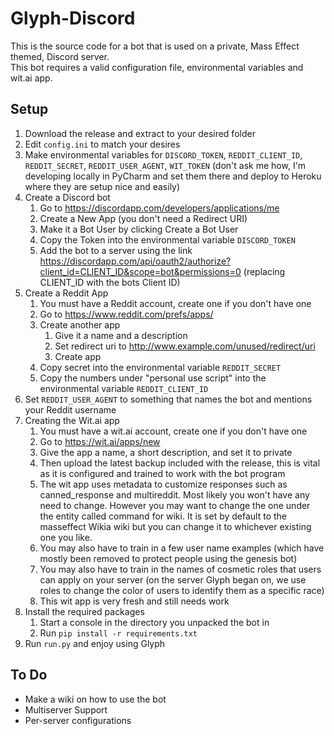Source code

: # Glyph-Discord

This is the source code for a bot that is used on a private, Mass Effect themed, Discord server.  
This bot requires a valid configuration file, environmental variables and wit.ai app.

Setup
---
1. Download the release and extract to your desired folder
2. Edit `config.ini` to match your desires
3. Make environmental variables for `DISCORD_TOKEN`, `REDDIT_CLIENT_ID`, `REDDIT_SECRET`, `REDDIT_USER_AGENT`, `WIT_TOKEN` (don't ask me how, I'm developing locally in PyCharm and set them there and deploy to Heroku where they are setup nice and easily)
4. Create a Discord bot
   1. Go to https://discordapp.com/developers/applications/me
   2. Create a New App (you don't need a Redirect URI)
   3. Make it a Bot User by clicking Create a Bot User
   4. Copy the Token into the environmental variable `DISCORD_TOKEN`
   5. Add the bot to a server using the link https://discordapp.com/api/oauth2/authorize?client_id=CLIENT_ID&scope=bot&permissions=0 (replacing CLIENT_ID with the bots Client ID)
5. Create a Reddit App
   1. You must have a Reddit account, create one if you don't have one
   2. Go to https://www.reddit.com/prefs/apps/
   3. Create another app
      1. Give it a name and a description
      2. Set redirect uri to http://www.example.com/unused/redirect/uri
      3. Create app
   4. Copy secret into the environmental variable `REDDIT_SECRET`
   5. Copy the numbers under "personal use script" into the environmental variable `REDDIT_CLIENT_ID`
 6. Set `REDDIT_USER_AGENT` to something that names the bot and mentions your Reddit username
6. Creating the Wit.ai app
   1. You must have a wit.ai account, create one if you don't have one
   2. Go to https://wit.ai/apps/new
   3. Give the app a name, a short description, and set it to private
   4. Then upload the latest backup included with the release, this is vital as it is configured and trained to work with the bot program
   5. The wit app uses metadata to customize responses such as canned_response and multireddit. Most likely you won't have any need to change. However you may want to change the one under the entity called command for wiki. It is set by default to the masseffect Wikia wiki but you can change it to whichever existing one you like.
   6. You may also have to train in a few user name examples (which have mostly been removed to protect people using the genesis bot)
   7. You may also have to train in the names of cosmetic roles that users can apply on your server (on the server Glyph began on, we use roles to change the color of users to identify them as a specific race)
   8. This wit app is very fresh and still needs work
7. Install the required packages
   1. Start a console in the directory you unpacked the bot in
   2. Run `pip install -r requirements.txt`
8. Run `run.py` and enjoy using Glyph

To Do
-----
* Make a wiki on how to use the bot
* Multiserver Support
 * Per-server configurations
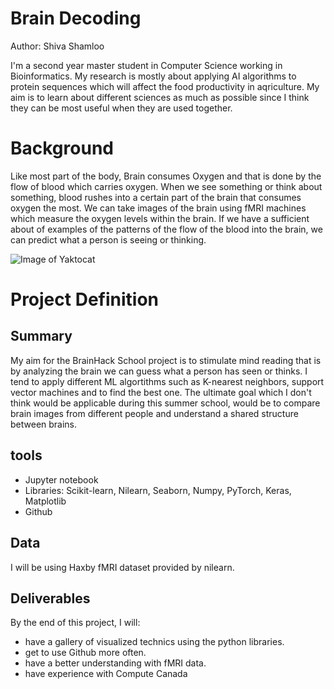 # Brain Decoding
Author: Shiva Shamloo

I'm a second year master student in Computer Science working in Bioinformatics. My research is mostly about applying AI algorithms to protein sequences which will affect the food productivity in aqriculture. My aim is to learn about different sciences as much as possible since I think they can be most useful when they are used together. 


# Background
Like most part of the body, Brain consumes Oxygen and that is done by the flow of blood which carries oxygen. When we see something or think about something, blood rushes into a certain part of the brain that consumes oxygen the most. We can take images of the brain using fMRI machines which measure the oxygen levels within the brain. If we have a sufficient about of examples of the patterns of the flow of the blood into the brain, we can predict what a person is seeing or thinking.  

![Image of Yaktocat](https://images.app.goo.gl/KqQA2s6ss6d39sK37)

# Project Definition
## Summary

My aim for the BrainHack School project is to stimulate mind reading that is by analyzing the brain we can guess what a person has seen or thinks. I tend to apply different ML algortithms such as K-nearest neighbors, support vector machines and to find the best one. The ultimate goal which I don't think would be applicable during this summer school, would be to compare brain images from different people and understand a shared structure between brains.

## tools 
* Jupyter notebook
* Libraries: Scikit-learn, Nilearn, Seaborn, Numpy, PyTorch, Keras, Matplotlib
* Github

## Data

I will be using Haxby fMRI dataset provided by nilearn.

## Deliverables
By the end of this project, I will:

* have a gallery of visualized technics using the python libraries.
* get to use Github more often.
* have a better understanding with fMRI data.
* have experience with Compute Canada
================================
If the data includes images, omit them, and set down everything else exactly as above.

Source code

: # Glyph-Discord

This is the source code for a bot that is used on a private, Mass Effect themed, Discord server.  
This bot requires a valid configuration file, environmental variables and wit.ai app.

Setup
---
1. Download the release and extract to your desired folder
2. Edit `config.ini` to match your desires
3. Make environmental variables for `DISCORD_TOKEN`, `REDDIT_CLIENT_ID`, `REDDIT_SECRET`, `REDDIT_USER_AGENT`, `WIT_TOKEN` (don't ask me how, I'm developing locally in PyCharm and set them there and deploy to Heroku where they are setup nice and easily)
4. Create a Discord bot
   1. Go to https://discordapp.com/developers/applications/me
   2. Create a New App (you don't need a Redirect URI)
   3. Make it a Bot User by clicking Create a Bot User
   4. Copy the Token into the environmental variable `DISCORD_TOKEN`
   5. Add the bot to a server using the link https://discordapp.com/api/oauth2/authorize?client_id=CLIENT_ID&scope=bot&permissions=0 (replacing CLIENT_ID with the bots Client ID)
5. Create a Reddit App
   1. You must have a Reddit account, create one if you don't have one
   2. Go to https://www.reddit.com/prefs/apps/
   3. Create another app
      1. Give it a name and a description
      2. Set redirect uri to http://www.example.com/unused/redirect/uri
      3. Create app
   4. Copy secret into the environmental variable `REDDIT_SECRET`
   5. Copy the numbers under "personal use script" into the environmental variable `REDDIT_CLIENT_ID`
 6. Set `REDDIT_USER_AGENT` to something that names the bot and mentions your Reddit username
6. Creating the Wit.ai app
   1. You must have a wit.ai account, create one if you don't have one
   2. Go to https://wit.ai/apps/new
   3. Give the app a name, a short description, and set it to private
   4. Then upload the latest backup included with the release, this is vital as it is configured and trained to work with the bot program
   5. The wit app uses metadata to customize responses such as canned_response and multireddit. Most likely you won't have any need to change. However you may want to change the one under the entity called command for wiki. It is set by default to the masseffect Wikia wiki but you can change it to whichever existing one you like.
   6. You may also have to train in a few user name examples (which have mostly been removed to protect people using the genesis bot)
   7. You may also have to train in the names of cosmetic roles that users can apply on your server (on the server Glyph began on, we use roles to change the color of users to identify them as a specific race)
   8. This wit app is very fresh and still needs work
7. Install the required packages
   1. Start a console in the directory you unpacked the bot in
   2. Run `pip install -r requirements.txt`
8. Run `run.py` and enjoy using Glyph

To Do
-----
* Make a wiki on how to use the bot
* Multiserver Support
 * Per-server configurations
 # Brain Decoding
Author: Shiva Shamloo

I'm a second year master student in Computer Science working in Bioinformatics. My research is mostly about applying AI algorithms to protein sequences which will affect the food productivity in aqriculture. My aim is to learn about different sciences as much as possible since I think they can be most useful when they are used together. 


# Background
Like most part of the body, Brain consumes Oxygen and that is done by the flow of blood which carries oxygen. When we see something or think about something, blood rushes into a certain part of the brain that consumes oxygen the most. We can take images of the brain using fMRI machines which measure the oxygen levels within the brain. If we have a sufficient about of examples of the patterns of the flow of the blood into the brain, we can predict what a person is seeing or thinking.  

![Image of Yaktocat](https://images.app.goo.gl/KqQA2s6ss6d39sK37)

# Project Definition
## Summary

My aim for the BrainHack School project is to stimulate mind reading that is by analyzing the brain we can guess what a person has seen or thinks. I tend to apply different ML algortithms such as K-nearest neighbors, support vector machines and to find the best one. The ultimate goal which I don't think would be applicable during this summer school, would be to compare brain images from different people and understand a shared structure between brains.

## tools 
* Jupyter notebook
* Libraries: Scikit-learn, Nilearn, Seaborn, Numpy, PyTorch, Keras, Matplotlib
* Github

## Data

I will be using Haxby fMRI dataset provided by nilearn.

## Deliverables
By the end of this project, I will:

* have a gallery of visualized technics using the python libraries.
* get to use Github more often.
* have a better understanding with fMRI data.
* have experience with Compute Canada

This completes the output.